▶ **WORK REQUEST**
Scan the material below for lines with the string "Sineshaper". State how many there are and nothing else.

▶ **EXERCISE DATA**
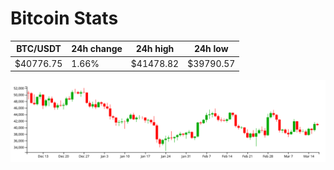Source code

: # Bitcoin Stats

BTC/USDT|24h change|24h high|24h low|
|---|---|---|---|
|$40776.75|1.66%|$41478.82|$39790.57|

<img src="./chart.svg">
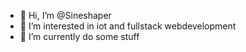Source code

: - 👋 Hi, I’m @Sineshaper
- 👀 I’m interested in iot and fullstack webdevelopment
- 🌱 I’m currently do some stuff

<!---
Sineshaper/Sineshaper is a ✨ special ✨ repository because its `README.md` (this file) appears on your GitHub profile.
You can click the Preview link to take a look at your changes.
--->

▶ **ANSWER TO THIS TASK**
2